Limoncello Italian Restaurant & Wine Bar
The Italian-American list that shows up
Locust Point · Baltimore · Italian · Visit Website ↗
Reviewed March 24, 2026
Wingman Metrics
First Impression
The wine list at Limoncello reads like the restaurant itself looks — put together, unpretentious, and clearly not an afterthought. It's not going to make you gasp, but it's not going to embarrass anyone either. For a neighborhood wine bar in South Baltimore, that's more than half the battle.
Selection Deep Dive
Eighty-plus bottles leaning into Italy and the American West Coast is a sensible call for an Italian trattoria, and Limoncello executes it without getting weird about it. The Italian side leans on approachable northern and central producers — Veneto, Tuscany, the usual suspects — while the American side brings in Washington and California names that hold their own. Tinazzi Corvina from Verona is a smart regional pick that nods to the Italian identity without defaulting to another Pinot Grigio. The list isn't deep in a cellar-nerd sense, but it covers enough ground that most tables will find something to argue over in the best possible way.
By the Glass
Fifteen by-the-glass options is a genuinely solid number for a restaurant this size, and it means you can actually eat your way through the menu without committing to a bottle at every course. The selection spans red, white, and presumably a bubble or two, though the rotation feels static — what's on the list today is probably what's been on it for a while. Not a knock, just manage your expectations if you're a repeat visitor looking for something new.

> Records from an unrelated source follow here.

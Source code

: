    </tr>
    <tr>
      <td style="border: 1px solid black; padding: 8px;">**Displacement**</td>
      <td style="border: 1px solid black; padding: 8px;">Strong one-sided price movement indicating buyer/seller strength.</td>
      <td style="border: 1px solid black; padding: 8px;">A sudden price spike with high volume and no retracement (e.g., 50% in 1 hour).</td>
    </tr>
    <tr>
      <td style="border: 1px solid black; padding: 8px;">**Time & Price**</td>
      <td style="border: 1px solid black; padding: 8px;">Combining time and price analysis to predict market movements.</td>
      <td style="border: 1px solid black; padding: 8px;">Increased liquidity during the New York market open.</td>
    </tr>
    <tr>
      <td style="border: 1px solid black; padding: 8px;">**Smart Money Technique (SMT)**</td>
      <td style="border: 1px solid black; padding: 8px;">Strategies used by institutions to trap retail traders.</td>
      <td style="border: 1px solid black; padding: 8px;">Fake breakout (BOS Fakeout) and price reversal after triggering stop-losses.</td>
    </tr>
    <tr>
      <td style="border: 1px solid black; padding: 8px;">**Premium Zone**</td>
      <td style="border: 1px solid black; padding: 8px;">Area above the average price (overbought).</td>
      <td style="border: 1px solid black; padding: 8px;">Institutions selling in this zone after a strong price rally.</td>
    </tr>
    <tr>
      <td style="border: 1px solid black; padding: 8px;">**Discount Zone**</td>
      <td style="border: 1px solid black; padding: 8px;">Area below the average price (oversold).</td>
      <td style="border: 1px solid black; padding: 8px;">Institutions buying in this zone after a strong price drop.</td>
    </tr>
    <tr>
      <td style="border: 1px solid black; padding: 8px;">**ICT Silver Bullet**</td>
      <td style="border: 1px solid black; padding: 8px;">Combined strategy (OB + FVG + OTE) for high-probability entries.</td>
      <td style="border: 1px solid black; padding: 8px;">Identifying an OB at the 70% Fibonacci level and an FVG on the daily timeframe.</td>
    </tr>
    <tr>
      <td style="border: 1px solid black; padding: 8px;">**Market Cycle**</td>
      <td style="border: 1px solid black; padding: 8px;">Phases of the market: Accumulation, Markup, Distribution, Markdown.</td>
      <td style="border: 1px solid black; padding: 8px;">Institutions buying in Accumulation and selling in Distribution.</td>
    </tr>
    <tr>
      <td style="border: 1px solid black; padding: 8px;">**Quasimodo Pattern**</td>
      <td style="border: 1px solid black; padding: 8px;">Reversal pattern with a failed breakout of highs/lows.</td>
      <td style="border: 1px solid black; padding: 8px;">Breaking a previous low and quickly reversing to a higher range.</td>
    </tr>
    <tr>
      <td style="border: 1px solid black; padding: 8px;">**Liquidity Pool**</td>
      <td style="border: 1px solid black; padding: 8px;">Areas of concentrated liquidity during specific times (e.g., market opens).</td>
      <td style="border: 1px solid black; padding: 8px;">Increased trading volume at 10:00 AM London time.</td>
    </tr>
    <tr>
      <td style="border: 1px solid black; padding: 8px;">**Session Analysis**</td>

Tinazzi Corvina, Verona, IT — $
Corvina is the grape behind Valpolicella and Amarone, and getting it in a lighter, more food-friendly expression at a trattoria price point is exactly the kind of move that makes a wine list worth trusting. It won't break the bank and it'll make your pasta taste better.
Grounded Wine Co. 'Collusion' Cabernet Sauvignon, Columbia Valley, WA
Washington Cab gets overlooked at Italian restaurants because everyone's scanning for Barolo and Brunello, but Columbia Valley Cabernet is one of the more underrated value plays in American wine. 'Collusion' is a well-made, fruit-forward bottle that holds up to wood-fired dishes and doesn't ask you to spend like it's a steakhouse.

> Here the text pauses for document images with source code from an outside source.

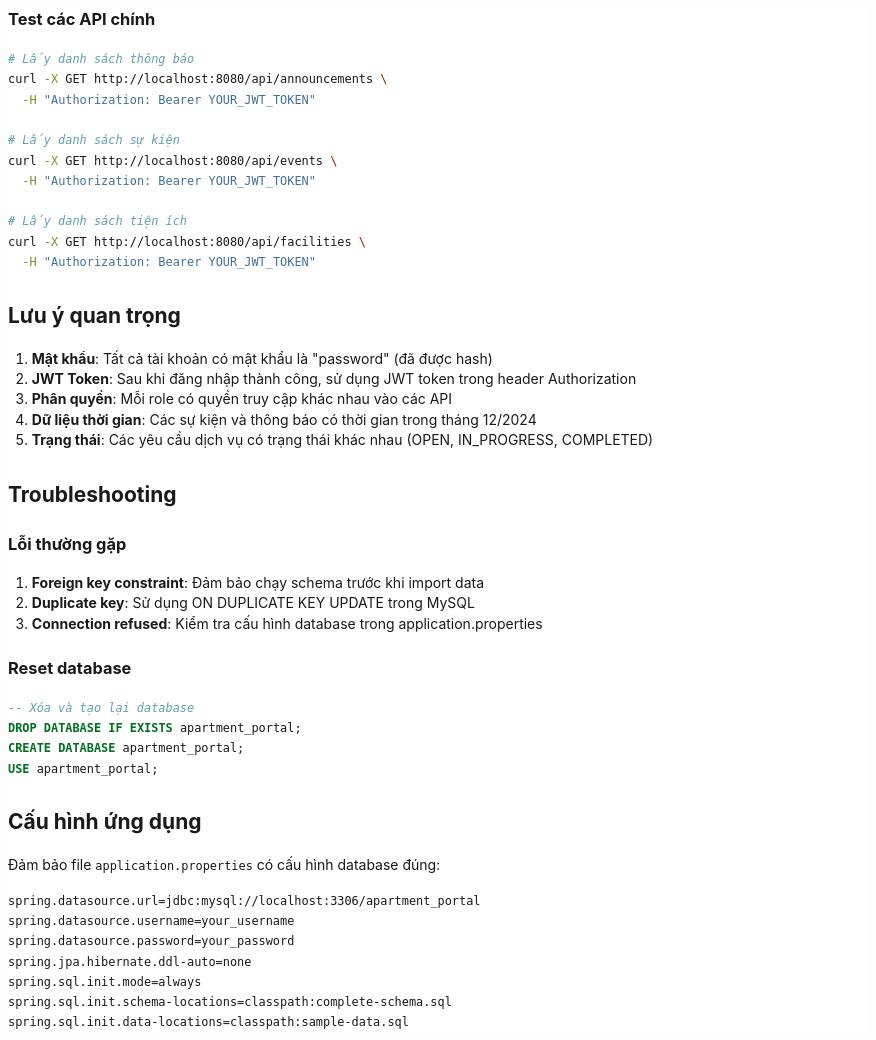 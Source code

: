### Test các API chính
```bash
# Lấy danh sách thông báo
curl -X GET http://localhost:8080/api/announcements \
  -H "Authorization: Bearer YOUR_JWT_TOKEN"

# Lấy danh sách sự kiện
curl -X GET http://localhost:8080/api/events \
  -H "Authorization: Bearer YOUR_JWT_TOKEN"

# Lấy danh sách tiện ích
curl -X GET http://localhost:8080/api/facilities \
  -H "Authorization: Bearer YOUR_JWT_TOKEN"
```

## Lưu ý quan trọng

1. **Mật khẩu**: Tất cả tài khoản có mật khẩu là "password" (đã được hash)
2. **JWT Token**: Sau khi đăng nhập thành công, sử dụng JWT token trong header Authorization
3. **Phân quyền**: Mỗi role có quyền truy cập khác nhau vào các API
4. **Dữ liệu thời gian**: Các sự kiện và thông báo có thời gian trong tháng 12/2024
5. **Trạng thái**: Các yêu cầu dịch vụ có trạng thái khác nhau (OPEN, IN_PROGRESS, COMPLETED)

## Troubleshooting

### Lỗi thường gặp
1. **Foreign key constraint**: Đảm bảo chạy schema trước khi import data
2. **Duplicate key**: Sử dụng ON DUPLICATE KEY UPDATE trong MySQL
3. **Connection refused**: Kiểm tra cấu hình database trong application.properties

### Reset database
```sql
-- Xóa và tạo lại database
DROP DATABASE IF EXISTS apartment_portal;
CREATE DATABASE apartment_portal;
USE apartment_portal;
```

## Cấu hình ứng dụng

Đảm bảo file `application.properties` có cấu hình database đúng:

```properties
spring.datasource.url=jdbc:mysql://localhost:3306/apartment_portal
spring.datasource.username=your_username
spring.datasource.password=your_password
spring.jpa.hibernate.ddl-auto=none
spring.sql.init.mode=always
spring.sql.init.schema-locations=classpath:complete-schema.sql
spring.sql.init.data-locations=classpath:sample-data.sql
```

Klinker Brick Cabernet Sauvignon, Lodi, CA
Lodi Cab is fine — inoffensive, consistent, technically drinkable — but it's also the most generic pick on the list. You're at an Italian wine bar with Corvina and Washington Cab within reach. There's no reason to default to the Lodi house special when better options are sitting right next to it.

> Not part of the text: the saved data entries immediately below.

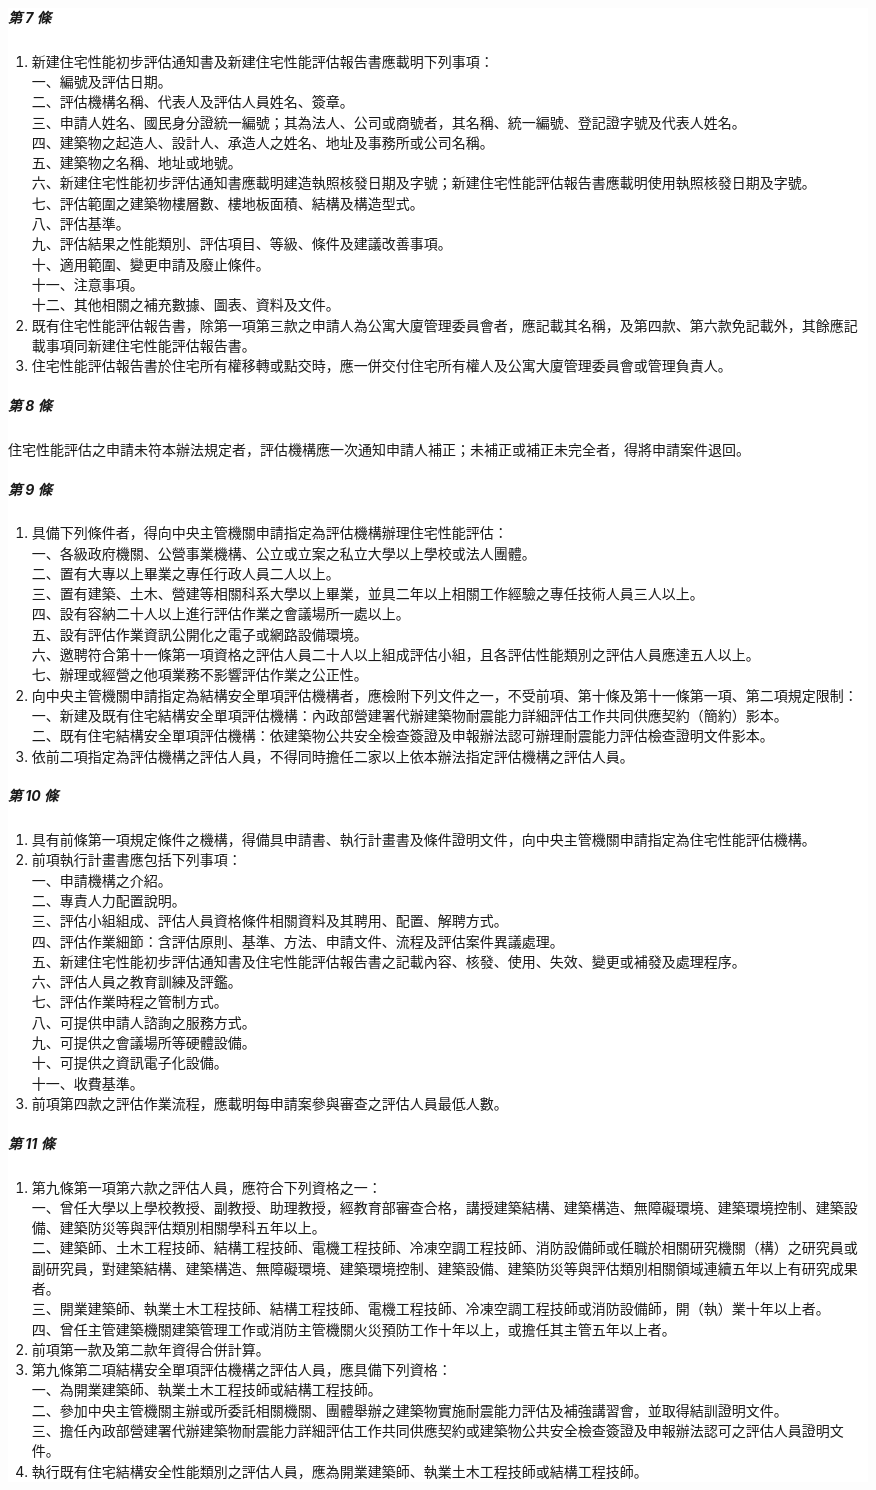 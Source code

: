 ##### 第 7 條
1. 新建住宅性能初步評估通知書及新建住宅性能評估報告書應載明下列事項：  
一、編號及評估日期。  
二、評估機構名稱、代表人及評估人員姓名、簽章。  
三、申請人姓名、國民身分證統一編號；其為法人、公司或商號者，其名稱、統一編號、登記證字號及代表人姓名。  
四、建築物之起造人、設計人、承造人之姓名、地址及事務所或公司名稱。  
五、建築物之名稱、地址或地號。  
六、新建住宅性能初步評估通知書應載明建造執照核發日期及字號；新建住宅性能評估報告書應載明使用執照核發日期及字號。  
七、評估範圍之建築物樓層數、樓地板面積、結構及構造型式。  
八、評估基準。  
九、評估結果之性能類別、評估項目、等級、條件及建議改善事項。  
十、適用範圍、變更申請及廢止條件。  
十一、注意事項。  
十二、其他相關之補充數據、圖表、資料及文件。
1. 既有住宅性能評估報告書，除第一項第三款之申請人為公寓大廈管理委員會者，應記載其名稱，及第四款、第六款免記載外，其餘應記載事項同新建住宅性能評估報告書。
1. 住宅性能評估報告書於住宅所有權移轉或點交時，應一併交付住宅所有權人及公寓大廈管理委員會或管理負責人。

##### 第 8 條
住宅性能評估之申請未符本辦法規定者，評估機構應一次通知申請人補正；未補正或補正未完全者，得將申請案件退回。

##### 第 9 條
1. 具備下列條件者，得向中央主管機關申請指定為評估機構辦理住宅性能評估：  
一、各級政府機關、公營事業機構、公立或立案之私立大學以上學校或法人團體。  
二、置有大專以上畢業之專任行政人員二人以上。  
三、置有建築、土木、營建等相關科系大學以上畢業，並具二年以上相關工作經驗之專任技術人員三人以上。  
四、設有容納二十人以上進行評估作業之會議場所一處以上。  
五、設有評估作業資訊公開化之電子或網路設備環境。  
六、邀聘符合第十一條第一項資格之評估人員二十人以上組成評估小組，且各評估性能類別之評估人員應達五人以上。  
七、辦理或經營之他項業務不影響評估作業之公正性。
1. 向中央主管機關申請指定為結構安全單項評估機構者，應檢附下列文件之一，不受前項、第十條及第十一條第一項、第二項規定限制：  
一、新建及既有住宅結構安全單項評估機構：內政部營建署代辦建築物耐震能力詳細評估工作共同供應契約（簡約）影本。  
二、既有住宅結構安全單項評估機構：依建築物公共安全檢查簽證及申報辦法認可辦理耐震能力評估檢查證明文件影本。
1. 依前二項指定為評估機構之評估人員，不得同時擔任二家以上依本辦法指定評估機構之評估人員。

##### 第 10 條
1. 具有前條第一項規定條件之機構，得備具申請書、執行計畫書及條件證明文件，向中央主管機關申請指定為住宅性能評估機構。
1. 前項執行計畫書應包括下列事項：  
一、申請機構之介紹。  
二、專責人力配置說明。  
三、評估小組組成、評估人員資格條件相關資料及其聘用、配置、解聘方式。  
四、評估作業細節：含評估原則、基準、方法、申請文件、流程及評估案件異議處理。  
五、新建住宅性能初步評估通知書及住宅性能評估報告書之記載內容、核發、使用、失效、變更或補發及處理程序。  
六、評估人員之教育訓練及評鑑。  
七、評估作業時程之管制方式。  
八、可提供申請人諮詢之服務方式。  
九、可提供之會議場所等硬體設備。  
十、可提供之資訊電子化設備。  
十一、收費基準。
1. 前項第四款之評估作業流程，應載明每申請案參與審查之評估人員最低人數。

##### 第 11 條
1. 第九條第一項第六款之評估人員，應符合下列資格之一：  
一、曾任大學以上學校教授、副教授、助理教授，經教育部審查合格，講授建築結構、建築構造、無障礙環境、建築環境控制、建築設備、建築防災等與評估類別相關學科五年以上。  
二、建築師、土木工程技師、結構工程技師、電機工程技師、冷凍空調工程技師、消防設備師或任職於相關研究機關（構）之研究員或副研究員，對建築結構、建築構造、無障礙環境、建築環境控制、建築設備、建築防災等與評估類別相關領域連續五年以上有研究成果者。  
三、開業建築師、執業土木工程技師、結構工程技師、電機工程技師、冷凍空調工程技師或消防設備師，開（執）業十年以上者。  
四、曾任主管建築機關建築管理工作或消防主管機關火災預防工作十年以上，或擔任其主管五年以上者。
1. 前項第一款及第二款年資得合併計算。
1. 第九條第二項結構安全單項評估機構之評估人員，應具備下列資格：  
一、為開業建築師、執業土木工程技師或結構工程技師。  
二、參加中央主管機關主辦或所委託相關機關、團體舉辦之建築物實施耐震能力評估及補強講習會，並取得結訓證明文件。  
三、擔任內政部營建署代辦建築物耐震能力詳細評估工作共同供應契約或建築物公共安全檢查簽證及申報辦法認可之評估人員證明文件。
1. 執行既有住宅結構安全性能類別之評估人員，應為開業建築師、執業土木工程技師或結構工程技師。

Tinazzi Corvina, Verona, IT + Wood-fired pasta
Corvina's bright acidity and cherry-driven fruit cut through the richness of a wood-fired tomato or meat ragù without competing with it. It's the kind of match that feels obvious once you've had it, and exactly why Italian grapes exist in the first place.
✔️ The Bottom Line
Limoncello isn't trying to be a destination wine bar, but it's doing more than most neighborhood Italian spots bother to do. Send a friend here and tell them to skip the Lodi Cab and go straight for the Corvina.